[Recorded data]
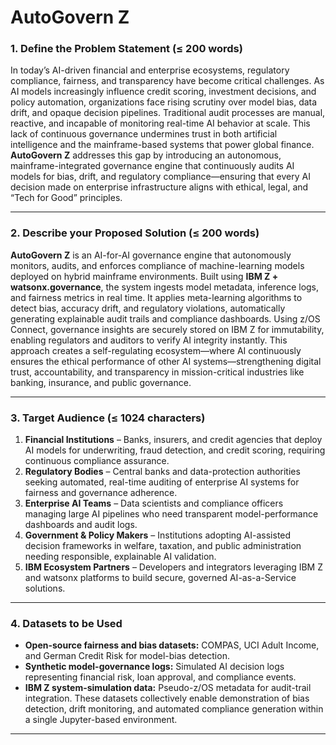 # AutoGovern Z

### **1. Define the Problem Statement (≤ 200 words)**

In today’s AI-driven financial and enterprise ecosystems, regulatory compliance, fairness, and transparency have become critical challenges. As AI models increasingly influence credit scoring, investment decisions, and policy automation, organizations face rising scrutiny over model bias, data drift, and opaque decision pipelines. Traditional audit processes are manual, reactive, and incapable of monitoring real-time AI behavior at scale.
This lack of continuous governance undermines trust in both artificial intelligence and the mainframe-based systems that power global finance.
**AutoGovern Z** addresses this gap by introducing an autonomous, mainframe-integrated governance engine that continuously audits AI models for bias, drift, and regulatory compliance—ensuring that every AI decision made on enterprise infrastructure aligns with ethical, legal, and “Tech for Good” principles.

---

### **2. Describe your Proposed Solution (≤ 200 words)**

**AutoGovern Z** is an AI-for-AI governance engine that autonomously monitors, audits, and enforces compliance of machine-learning models deployed on hybrid mainframe environments. Built using **IBM Z + watsonx.governance**, the system ingests model metadata, inference logs, and fairness metrics in real time. It applies meta-learning algorithms to detect bias, accuracy drift, and regulatory violations, automatically generating explainable audit trails and compliance dashboards.
Using z/OS Connect, governance insights are securely stored on IBM Z for immutability, enabling regulators and auditors to verify AI integrity instantly.
This approach creates a self-regulating ecosystem—where AI continuously ensures the ethical performance of other AI systems—strengthening digital trust, accountability, and transparency in mission-critical industries like banking, insurance, and public governance.

---

### **3. Target Audience (≤ 1024 characters)**

1. **Financial Institutions** – Banks, insurers, and credit agencies that deploy AI models for underwriting, fraud detection, and credit scoring, requiring continuous compliance assurance.
2. **Regulatory Bodies** – Central banks and data-protection authorities seeking automated, real-time auditing of enterprise AI systems for fairness and governance adherence.
3. **Enterprise AI Teams** – Data scientists and compliance officers managing large AI pipelines who need transparent model-performance dashboards and audit logs.
4. **Government & Policy Makers** – Institutions adopting AI-assisted decision frameworks in welfare, taxation, and public administration needing responsible, explainable AI validation.
5. **IBM Ecosystem Partners** – Developers and integrators leveraging IBM Z and watsonx platforms to build secure, governed AI-as-a-Service solutions.

---

### **4. Datasets to be Used**

* **Open-source fairness and bias datasets:** COMPAS, UCI Adult Income, and German Credit Risk for model-bias detection.
* **Synthetic model-governance logs:** Simulated AI decision logs representing financial risk, loan approval, and compliance events.
* **IBM Z system-simulation data:** Pseudo-z/OS metadata for audit-trail integration.
  These datasets collectively enable demonstration of bias detection, drift monitoring, and automated compliance generation within a single Jupyter-based environment.

---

GOAL OF THE EXERCISE =
Report every line in the data above in which the word "pipelines" appears.

WRITTEN REPLY =
In today’s AI-driven financial and enterprise ecosystems, regulatory compliance, fairness, and transparency have become critical challenges. As AI models increasingly influence credit scoring, investment decisions, and policy automation, organizations face rising scrutiny over model bias, data drift, and opaque decision pipelines. Traditional audit processes are manual, reactive, and incapable of monitoring real-time AI behavior at scale.
3. **Enterprise AI Teams** – Data scientists and compliance officers managing large AI pipelines who need transparent model-performance dashboards and audit logs.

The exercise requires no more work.